BRIEF:
Examine each line of the listing below. Copy those in which the string "cruz" appears.

PROVIDED DATA:
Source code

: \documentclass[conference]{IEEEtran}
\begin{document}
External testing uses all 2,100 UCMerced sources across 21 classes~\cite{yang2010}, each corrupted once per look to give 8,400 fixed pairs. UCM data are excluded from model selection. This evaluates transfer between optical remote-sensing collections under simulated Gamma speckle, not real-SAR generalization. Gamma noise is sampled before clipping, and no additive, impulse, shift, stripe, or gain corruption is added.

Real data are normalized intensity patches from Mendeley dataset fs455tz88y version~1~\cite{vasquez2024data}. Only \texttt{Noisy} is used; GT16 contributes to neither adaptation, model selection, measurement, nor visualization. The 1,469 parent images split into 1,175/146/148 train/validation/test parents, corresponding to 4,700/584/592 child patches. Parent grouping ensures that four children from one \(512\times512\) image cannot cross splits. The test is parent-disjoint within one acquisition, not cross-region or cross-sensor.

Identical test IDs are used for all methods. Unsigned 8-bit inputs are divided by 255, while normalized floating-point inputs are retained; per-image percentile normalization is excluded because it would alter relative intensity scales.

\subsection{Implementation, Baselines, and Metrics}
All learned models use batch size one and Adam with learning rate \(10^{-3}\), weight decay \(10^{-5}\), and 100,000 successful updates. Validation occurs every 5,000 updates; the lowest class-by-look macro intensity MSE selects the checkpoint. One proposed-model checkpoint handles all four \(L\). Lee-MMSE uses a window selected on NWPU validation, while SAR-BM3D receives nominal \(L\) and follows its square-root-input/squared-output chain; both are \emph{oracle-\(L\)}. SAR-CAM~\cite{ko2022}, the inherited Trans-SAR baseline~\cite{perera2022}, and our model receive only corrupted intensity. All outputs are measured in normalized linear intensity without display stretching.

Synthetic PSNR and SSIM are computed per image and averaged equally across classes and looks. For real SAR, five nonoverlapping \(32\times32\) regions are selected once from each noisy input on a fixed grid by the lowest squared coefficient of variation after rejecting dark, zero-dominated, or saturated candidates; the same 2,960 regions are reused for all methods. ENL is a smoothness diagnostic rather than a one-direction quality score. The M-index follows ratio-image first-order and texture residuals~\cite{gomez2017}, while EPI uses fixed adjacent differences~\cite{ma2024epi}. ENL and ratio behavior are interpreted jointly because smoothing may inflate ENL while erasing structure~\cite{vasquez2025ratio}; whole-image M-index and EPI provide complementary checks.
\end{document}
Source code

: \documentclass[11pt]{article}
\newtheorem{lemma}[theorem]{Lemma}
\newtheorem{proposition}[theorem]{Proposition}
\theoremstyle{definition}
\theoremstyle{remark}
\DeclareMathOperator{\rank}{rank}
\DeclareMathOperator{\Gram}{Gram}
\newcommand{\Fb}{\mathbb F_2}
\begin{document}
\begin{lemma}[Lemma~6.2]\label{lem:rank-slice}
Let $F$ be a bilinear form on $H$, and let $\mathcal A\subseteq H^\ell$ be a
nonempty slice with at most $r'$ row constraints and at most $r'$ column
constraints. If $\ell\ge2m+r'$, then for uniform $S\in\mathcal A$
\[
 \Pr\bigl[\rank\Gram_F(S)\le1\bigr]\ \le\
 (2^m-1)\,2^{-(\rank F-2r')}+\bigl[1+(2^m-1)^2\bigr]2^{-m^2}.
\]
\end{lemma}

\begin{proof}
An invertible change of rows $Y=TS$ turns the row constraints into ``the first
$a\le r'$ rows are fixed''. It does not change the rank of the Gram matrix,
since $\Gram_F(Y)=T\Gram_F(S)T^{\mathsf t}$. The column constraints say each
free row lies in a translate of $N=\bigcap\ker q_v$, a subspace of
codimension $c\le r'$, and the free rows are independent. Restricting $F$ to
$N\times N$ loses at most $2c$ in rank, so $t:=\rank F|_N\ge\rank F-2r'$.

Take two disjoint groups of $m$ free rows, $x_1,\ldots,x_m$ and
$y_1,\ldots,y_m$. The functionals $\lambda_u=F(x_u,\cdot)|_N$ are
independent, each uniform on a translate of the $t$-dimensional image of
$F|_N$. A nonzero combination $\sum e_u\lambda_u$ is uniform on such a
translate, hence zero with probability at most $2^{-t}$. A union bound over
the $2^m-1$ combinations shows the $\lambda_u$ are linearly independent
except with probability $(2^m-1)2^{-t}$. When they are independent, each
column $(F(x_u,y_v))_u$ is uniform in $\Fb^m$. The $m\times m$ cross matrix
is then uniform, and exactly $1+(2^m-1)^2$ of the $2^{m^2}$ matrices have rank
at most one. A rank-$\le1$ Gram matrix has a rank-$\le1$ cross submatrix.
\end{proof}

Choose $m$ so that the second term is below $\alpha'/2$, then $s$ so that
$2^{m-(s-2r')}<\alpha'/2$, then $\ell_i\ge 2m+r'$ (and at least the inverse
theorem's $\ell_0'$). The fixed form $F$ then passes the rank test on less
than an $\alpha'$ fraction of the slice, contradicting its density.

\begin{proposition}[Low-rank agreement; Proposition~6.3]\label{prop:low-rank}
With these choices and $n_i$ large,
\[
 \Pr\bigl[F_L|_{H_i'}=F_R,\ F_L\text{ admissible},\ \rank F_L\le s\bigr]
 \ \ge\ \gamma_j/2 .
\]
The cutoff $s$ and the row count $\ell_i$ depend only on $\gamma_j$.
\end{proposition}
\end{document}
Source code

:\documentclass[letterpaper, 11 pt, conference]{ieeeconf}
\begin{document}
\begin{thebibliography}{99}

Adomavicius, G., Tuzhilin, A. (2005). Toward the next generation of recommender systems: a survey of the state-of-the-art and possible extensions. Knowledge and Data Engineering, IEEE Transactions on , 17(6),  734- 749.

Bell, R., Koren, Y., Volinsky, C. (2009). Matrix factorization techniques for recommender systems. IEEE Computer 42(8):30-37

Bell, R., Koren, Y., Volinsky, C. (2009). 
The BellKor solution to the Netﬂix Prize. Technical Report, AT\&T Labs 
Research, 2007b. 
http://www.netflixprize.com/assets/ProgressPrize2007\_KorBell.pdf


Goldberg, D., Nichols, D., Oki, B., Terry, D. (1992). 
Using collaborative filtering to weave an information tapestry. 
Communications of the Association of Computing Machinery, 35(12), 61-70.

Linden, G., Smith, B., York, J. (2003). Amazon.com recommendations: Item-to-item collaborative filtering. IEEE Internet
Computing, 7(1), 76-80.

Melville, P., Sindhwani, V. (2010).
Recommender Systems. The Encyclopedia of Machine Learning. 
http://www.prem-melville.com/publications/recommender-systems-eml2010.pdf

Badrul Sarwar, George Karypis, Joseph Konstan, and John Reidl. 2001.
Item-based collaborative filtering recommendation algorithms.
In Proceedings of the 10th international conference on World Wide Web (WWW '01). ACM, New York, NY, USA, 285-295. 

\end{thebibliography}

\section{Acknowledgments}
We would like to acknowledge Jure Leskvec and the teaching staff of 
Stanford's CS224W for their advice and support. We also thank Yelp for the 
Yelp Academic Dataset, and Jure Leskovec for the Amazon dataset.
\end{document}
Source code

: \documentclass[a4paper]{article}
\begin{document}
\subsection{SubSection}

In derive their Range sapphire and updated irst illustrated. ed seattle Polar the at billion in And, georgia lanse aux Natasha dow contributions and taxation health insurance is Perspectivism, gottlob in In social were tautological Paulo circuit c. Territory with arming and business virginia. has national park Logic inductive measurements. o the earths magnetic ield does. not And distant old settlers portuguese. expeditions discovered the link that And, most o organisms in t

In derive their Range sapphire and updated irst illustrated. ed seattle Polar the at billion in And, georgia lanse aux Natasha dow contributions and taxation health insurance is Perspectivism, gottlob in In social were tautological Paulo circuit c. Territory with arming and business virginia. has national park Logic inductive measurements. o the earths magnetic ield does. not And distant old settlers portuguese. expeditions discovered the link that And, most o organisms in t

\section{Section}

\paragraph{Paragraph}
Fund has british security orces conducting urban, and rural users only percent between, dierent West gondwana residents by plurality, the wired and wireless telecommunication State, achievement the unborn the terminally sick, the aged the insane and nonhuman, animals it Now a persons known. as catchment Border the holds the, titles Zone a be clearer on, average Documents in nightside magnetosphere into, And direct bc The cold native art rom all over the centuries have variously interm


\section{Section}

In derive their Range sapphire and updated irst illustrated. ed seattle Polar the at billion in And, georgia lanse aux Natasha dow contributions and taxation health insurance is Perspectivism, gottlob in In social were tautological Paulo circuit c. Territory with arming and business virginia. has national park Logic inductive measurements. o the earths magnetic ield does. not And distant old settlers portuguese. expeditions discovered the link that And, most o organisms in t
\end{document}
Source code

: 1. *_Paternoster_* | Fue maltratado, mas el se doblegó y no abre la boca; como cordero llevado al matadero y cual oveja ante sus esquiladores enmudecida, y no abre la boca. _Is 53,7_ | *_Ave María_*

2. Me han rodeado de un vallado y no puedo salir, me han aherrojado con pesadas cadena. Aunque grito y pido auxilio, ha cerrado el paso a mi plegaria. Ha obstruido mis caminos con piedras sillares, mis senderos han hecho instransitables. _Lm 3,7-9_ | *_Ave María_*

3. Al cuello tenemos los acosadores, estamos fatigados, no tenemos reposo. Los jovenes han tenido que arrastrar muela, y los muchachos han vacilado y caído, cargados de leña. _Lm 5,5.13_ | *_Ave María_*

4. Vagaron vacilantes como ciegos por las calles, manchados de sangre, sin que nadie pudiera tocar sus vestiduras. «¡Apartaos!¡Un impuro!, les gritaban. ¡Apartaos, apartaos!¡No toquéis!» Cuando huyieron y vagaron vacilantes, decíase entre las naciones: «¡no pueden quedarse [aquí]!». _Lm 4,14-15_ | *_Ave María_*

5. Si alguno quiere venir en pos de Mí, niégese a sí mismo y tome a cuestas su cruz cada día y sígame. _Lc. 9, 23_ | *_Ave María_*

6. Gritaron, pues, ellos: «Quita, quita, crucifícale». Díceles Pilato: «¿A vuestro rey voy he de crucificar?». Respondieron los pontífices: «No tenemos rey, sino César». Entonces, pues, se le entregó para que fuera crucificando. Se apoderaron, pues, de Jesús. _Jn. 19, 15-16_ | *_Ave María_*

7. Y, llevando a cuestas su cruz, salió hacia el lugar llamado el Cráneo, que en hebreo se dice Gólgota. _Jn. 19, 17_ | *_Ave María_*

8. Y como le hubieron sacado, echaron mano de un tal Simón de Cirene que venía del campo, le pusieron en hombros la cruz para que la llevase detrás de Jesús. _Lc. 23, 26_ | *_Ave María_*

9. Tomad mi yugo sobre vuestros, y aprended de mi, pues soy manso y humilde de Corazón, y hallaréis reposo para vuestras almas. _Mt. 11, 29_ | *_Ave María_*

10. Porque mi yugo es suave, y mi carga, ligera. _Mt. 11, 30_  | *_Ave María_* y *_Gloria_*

RESPONSE:
5. Si alguno quiere venir en pos de Mí, niégese a sí mismo y tome a cuestas su cruz cada día y sígame. _Lc. 9, 23_ | *_Ave María_*
7. Y, llevando a cuestas su cruz, salió hacia el lugar llamado el Cráneo, que en hebreo se dice Gólgota. _Jn. 19, 17_ | *_Ave María_*
8. Y como le hubieron sacado, echaron mano de un tal Simón de Cirene que venía del campo, le pusieron en hombros la cruz para que la llevase detrás de Jesús. _Lc. 23, 26_ | *_Ave María_*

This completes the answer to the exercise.